* Records for this exercise:
########################################

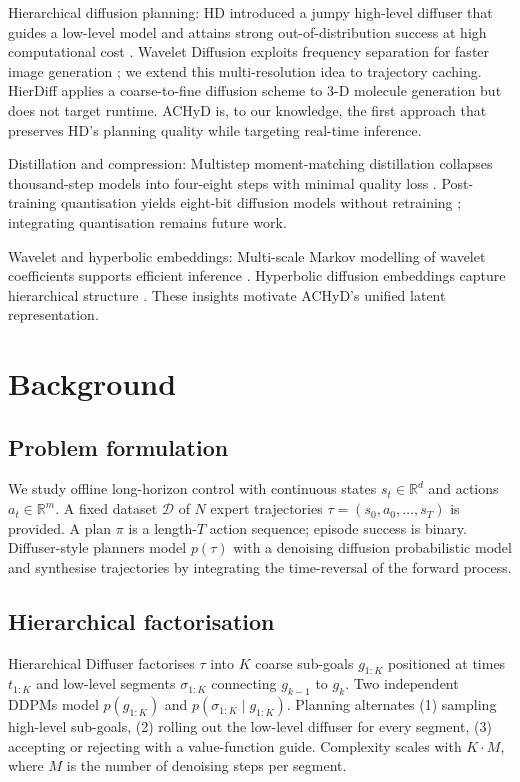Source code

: \documentclass{article}
\begin{document}
Hierarchical diffusion planning: HD introduced a jumpy high-level diffuser that guides a low-level model and attains strong out-of-distribution success at high computational cost \cite{chen-2024-simple}. Wavelet Diffusion exploits frequency separation for faster image generation \cite{phung-2022-wavelet}; we extend this multi-resolution idea to trajectory caching. HierDiff applies a coarse-to-fine diffusion scheme to 3-D molecule generation \cite{qiang-2023-coarse} but does not target runtime. ACHyD is, to our knowledge, the first approach that preserves HD's planning quality while targeting real-time inference.

Distillation and compression: Multistep moment-matching distillation collapses thousand-step models into four-eight steps with minimal quality loss \cite{salimans-2024-multistep}. Post-training quantisation yields eight-bit diffusion models without retraining \cite{shang-2022-post}; integrating quantisation remains future work.

Wavelet and hyperbolic embeddings: Multi-scale Markov modelling of wavelet coefficients supports efficient inference \cite{kadkhodaie-2023-learning}. Hyperbolic diffusion embeddings capture hierarchical structure \cite{lin-2023-hyperbolic}. These insights motivate ACHyD's unified latent representation.

\section{Background}
\subsection{Problem formulation}
We study offline long-horizon control with continuous states $s_t \in \mathbb{R}^d$ and actions $a_t \in \mathbb{R}^m$. A fixed dataset $\mathcal{D}$ of $N$ expert trajectories $\tau = (s_0, a_0, \ldots, s_T)$ is provided. A plan $\pi$ is a length-$T$ action sequence; episode success is binary. Diffuser-style planners model $p(\tau)$ with a denoising diffusion probabilistic model and synthesise trajectories by integrating the time-reversal of the forward process.

\subsection{Hierarchical factorisation}
Hierarchical Diffuser factorises $\tau$ into $K$ coarse sub-goals $g_{1:K}$ positioned at times $t_{1:K}$ and low-level segments $\sigma_{1:K}$ connecting $g_{k-1}$ to $g_k$. Two independent DDPMs model $p(g_{1:K})$ and $p(\sigma_{1:K} \mid g_{1:K})$. Planning alternates (1) sampling high-level sub-goals, (2) rolling out the low-level diffuser for every segment, (3) accepting or rejecting with a value-function guide. Complexity scales with $K \cdot M$, where $M$ is the number of denoising steps per segment.
\end{document}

########################################

* Exercise instructions:
Only the text of the listing above is copied, exactly as written; its pictures are dropped.

* Response for this exercise:
Source code

: \documentclass{article}
\begin{document}
Hierarchical diffusion planning: HD introduced a jumpy high-level diffuser that guides a low-level model and attains strong out-of-distribution success at high computational cost \cite{chen-2024-simple}. Wavelet Diffusion exploits frequency separation for faster image generation \cite{phung-2022-wavelet}; we extend this multi-resolution idea to trajectory caching. HierDiff applies a coarse-to-fine diffusion scheme to 3-D molecule generation \cite{qiang-2023-coarse} but does not target runtime. ACHyD is, to our knowledge, the first approach that preserves HD's planning quality while targeting real-time inference.

Distillation and compression: Multistep moment-matching distillation collapses thousand-step models into four-eight steps with minimal quality loss \cite{salimans-2024-multistep}. Post-training quantisation yields eight-bit diffusion models without retraining \cite{shang-2022-post}; integrating quantisation remains future work.

Wavelet and hyperbolic embeddings: Multi-scale Markov modelling of wavelet coefficients supports efficient inference \cite{kadkhodaie-2023-learning}. Hyperbolic diffusion embeddings capture hierarchical structure \cite{lin-2023-hyperbolic}. These insights motivate ACHyD's unified latent representation.

\section{Background}
\subsection{Problem formulation}
We study offline long-horizon control with continuous states $s_t \in \mathbb{R}^d$ and actions $a_t \in \mathbb{R}^m$. A fixed dataset $\mathcal{D}$ of $N$ expert trajectories $\tau = (s_0, a_0, \ldots, s_T)$ is provided. A plan $\pi$ is a length-$T$ action sequence; episode success is binary. Diffuser-style planners model $p(\tau)$ with a denoising diffusion probabilistic model and synthesise trajectories by integrating the time-reversal of the forward process.

\subsection{Hierarchical factorisation}
Hierarchical Diffuser factorises $\tau$ into $K$ coarse sub-goals $g_{1:K}$ positioned at times $t_{1:K}$ and low-level segments $\sigma_{1:K}$ connecting $g_{k-1}$ to $g_k$. Two independent DDPMs model $p(g_{1:K})$ and $p(\sigma_{1:K} \mid g_{1:K})$. Planning alternates (1) sampling high-level sub-goals, (2) rolling out the low-level diffuser for every segment, (3) accepting or rejecting with a value-function guide. Complexity scales with $K \cdot M$, where $M$ is the number of denoising steps per segment.
\end{document}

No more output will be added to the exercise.